Exercise description -
Nothing below is to be printed except the lines between the line holding "### All Jobs in Glue" and the line holding "### Dislikes Heat Map", inclusive, each exactly as it appears.

Source texts of formatted documents -
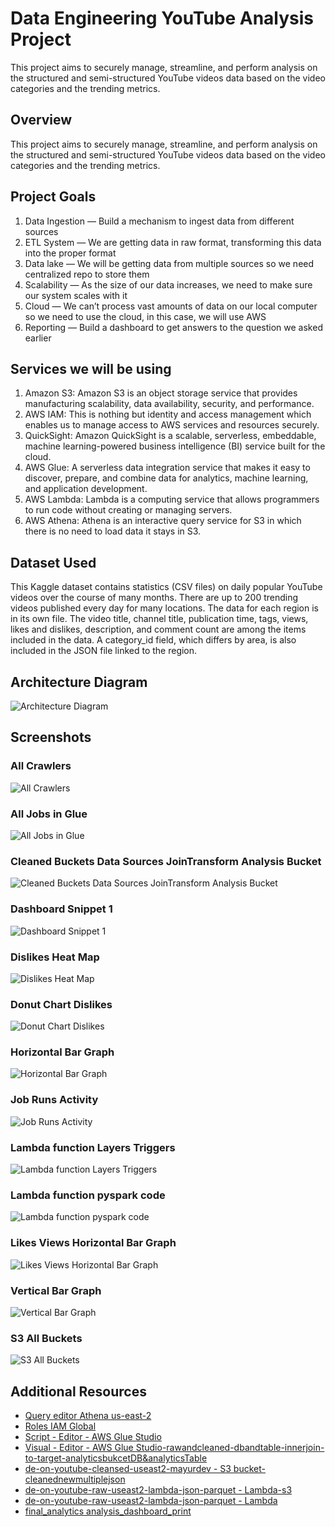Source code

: # Data Engineering YouTube Analysis Project
This project aims to securely manage, streamline, and perform analysis on the structured and semi-structured YouTube videos data based on the video categories and the trending metrics.



## Overview

This project aims to securely manage, streamline, and perform analysis on the structured and semi-structured YouTube videos data based on the video categories and the trending metrics.

## Project Goals
1. Data Ingestion — Build a mechanism to ingest data from different sources
2. ETL System — We are getting data in raw format, transforming this data into the proper format
3. Data lake — We will be getting data from multiple sources so we need centralized repo to store them
4. Scalability — As the size of our data increases, we need to make sure our system scales with it
5. Cloud — We can’t process vast amounts of data on our local computer so we need to use the cloud, in this case, we will use AWS
6. Reporting — Build a dashboard to get answers to the question we asked earlier

## Services we will be using
1. Amazon S3: Amazon S3 is an object storage service that provides manufacturing scalability, data availability, security, and performance.
2. AWS IAM: This is nothing but identity and access management which enables us to manage access to AWS services and resources securely.
3. QuickSight: Amazon QuickSight is a scalable, serverless, embeddable, machine learning-powered business intelligence (BI) service built for the cloud.
4. AWS Glue: A serverless data integration service that makes it easy to discover, prepare, and combine data for analytics, machine learning, and application development.
5. AWS Lambda: Lambda is a computing service that allows programmers to run code without creating or managing servers.
6. AWS Athena: Athena is an interactive query service for S3 in which there is no need to load data it stays in S3.

## Dataset Used
This Kaggle dataset contains statistics (CSV files) on daily popular YouTube videos over the course of many months. There are up to 200 trending videos published every day for many locations. The data for each region is in its own file. The video title, channel title, publication time, tags, views, likes and dislikes, description, and comment count are among the items included in the data. A category_id field, which differs by area, is also included in the JSON file linked to the region.



## Architecture Diagram
![Architecture Diagram](https://github.com/mahanta-mayur/Youtube-Analysis-AWS/blob/main/Project/architecture.jpeg)



## Screenshots

### All Crawlers
![All Crawlers](https://github.com/mahanta-mayur/Youtube-Analysis-AWS/blob/main/Screenshots/All_Crawlers.png)

### All Jobs in Glue
![All Jobs in Glue](https://github.com/mahanta-mayur/Youtube-Analysis-AWS/blob/main/Screenshots/All_Jobs_in_Glue.png)

### Cleaned Buckets Data Sources JoinTransform Analysis Bucket
![Cleaned Buckets Data Sources JoinTransform Analysis Bucket](https://github.com/mahanta-mayur/Youtube-Analysis-AWS/blob/main/Screenshots/Cleaned_Buckets_Data_Sources_JoinTransform_Analysis_Bucket.png)

### Dashboard Snippet 1
![Dashboard Snippet 1](https://github.com/mahanta-mayur/Youtube-Analysis-AWS/blob/main/Screenshots/Dashboard_Snippet_1.png)

### Dislikes Heat Map
![Dislikes Heat Map](https://github.com/mahanta-mayur/Youtube-Analysis-AWS/blob/main/Screenshots/Dislikes_Heat_Map.png)

### Donut Chart Dislikes
![Donut Chart Dislikes](https://github.com/mahanta-mayur/Youtube-Analysis-AWS/blob/main/Screenshots/Donut_Chart_Dislikes.png)

### Horizontal Bar Graph
![Horizontal Bar Graph](https://github.com/mahanta-mayur/Youtube-Analysis-AWS/blob/main/Screenshots/Horizontal_Bar_Graph.png)

### Job Runs Activity
![Job Runs Activity](https://github.com/mahanta-mayur/Youtube-Analysis-AWS/blob/main/Screenshots/Job_Runs_Activity.png)

### Lambda function Layers Triggers
![Lambda function Layers Triggers](https://github.com/mahanta-mayur/Youtube-Analysis-AWS/blob/main/Screenshots/Lambda_function_Layers_Triggers.png)

### Lambda function pyspark code
![Lambda function pyspark code](https://github.com/mahanta-mayur/Youtube-Analysis-AWS/blob/main/Screenshots/Lambda_function_pyspark_code.png)

### Likes Views Horizontal Bar Graph
![Likes Views Horizontal Bar Graph](https://github.com/mahanta-mayur/Youtube-Analysis-AWS/blob/main/Screenshots/Likes_Views_Horizontal_Bar_Graph.png)

### Vertical Bar Graph
![Vertical Bar Graph](https://github.com/mahanta-mayur/Youtube-Analysis-AWS/blob/main/Screenshots/Vertical_Bar_Graph.png)

### S3 All Buckets
![S3 All Buckets](https://github.com/mahanta-mayur/Youtube-Analysis-AWS/blob/main/Screenshots/S3_All_Buckets.png)

## Additional Resources

- [Query editor Athena us-east-2](https://github.com/mahanta-mayur/Youtube-Analysis-AWS/blob/main/Screenshots/Query%20editor%20Athena%20us-east-2.pdf)
- [Roles IAM Global](https://github.com/mahanta-mayur/Youtube-Analysis-AWS/blob/main/Screenshots/Roles%20IAM%20Global.pdf)
- [Script - Editor - AWS Glue Studio](https://github.com/mahanta-mayur/Youtube-Analysis-AWS/blob/main/Screenshots/Script%20-%20Editor%20-%20AWS%20Glue%20Studio.pdf)
- [Visual - Editor - AWS Glue Studio-rawandcleaned-dbandtable-innerjoin-to-target-analyticsbukcetDB&analyticsTable](https://github.com/mahanta-mayur/Youtube-Analysis-AWS/blob/main/Screenshots/Visual%20-%20Editor%20-%20AWS%20Glue%20Studio-rawandcleaned-dbandtable-innerjoin-to-target-analyticsbukcetDB&analyticsTable.pdf)
- [de-on-youtube-cleansed-useast2-mayurdev - S3 bucket-cleanednewmultiplejson](https://github.com/mahanta-mayur/Youtube-Analysis-AWS/blob/main/Screenshots/de-on-youtube-cleansed-useast2-mayurdev%20-%20S3%20bucket-cleanednewmultiplejson.pdf)
- [de-on-youtube-raw-useast2-lambda-json-parquet - Lambda-s3](https://github.com/mahanta-mayur/Youtube-Analysis-AWS/blob/main/Screenshots/de-on-youtube-raw-useast2-lambda-json-parquet%20-%20Lambda-s3.pdf)
- [de-on-youtube-raw-useast2-lambda-json-parquet - Lambda](https://github.com/mahanta-mayur/Youtube-Analysis-AWS/blob/main/Screenshots/de-on-youtube-raw-useast2-lambda-json-parquet%20-%20Lambda.pdf)
- [final_analytics analysis_dashboard_print](https://github.com/mahanta-mayur/Youtube-Analysis-AWS/blob/main/Screenshots/final_analytics%20analysis_dashboard_print.pdf)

Response below -
### All Jobs in Glue
![All Jobs in Glue](https://github.com/mahanta-mayur/Youtube-Analysis-AWS/blob/main/Screenshots/All_Jobs_in_Glue.png)

### Cleaned Buckets Data Sources JoinTransform Analysis Bucket
![Cleaned Buckets Data Sources JoinTransform Analysis Bucket](https://github.com/mahanta-mayur/Youtube-Analysis-AWS/blob/main/Screenshots/Cleaned_Buckets_Data_Sources_JoinTransform_Analysis_Bucket.png)

### Dashboard Snippet 1
![Dashboard Snippet 1](https://github.com/mahanta-mayur/Youtube-Analysis-AWS/blob/main/Screenshots/Dashboard_Snippet_1.png)

### Dislikes Heat Map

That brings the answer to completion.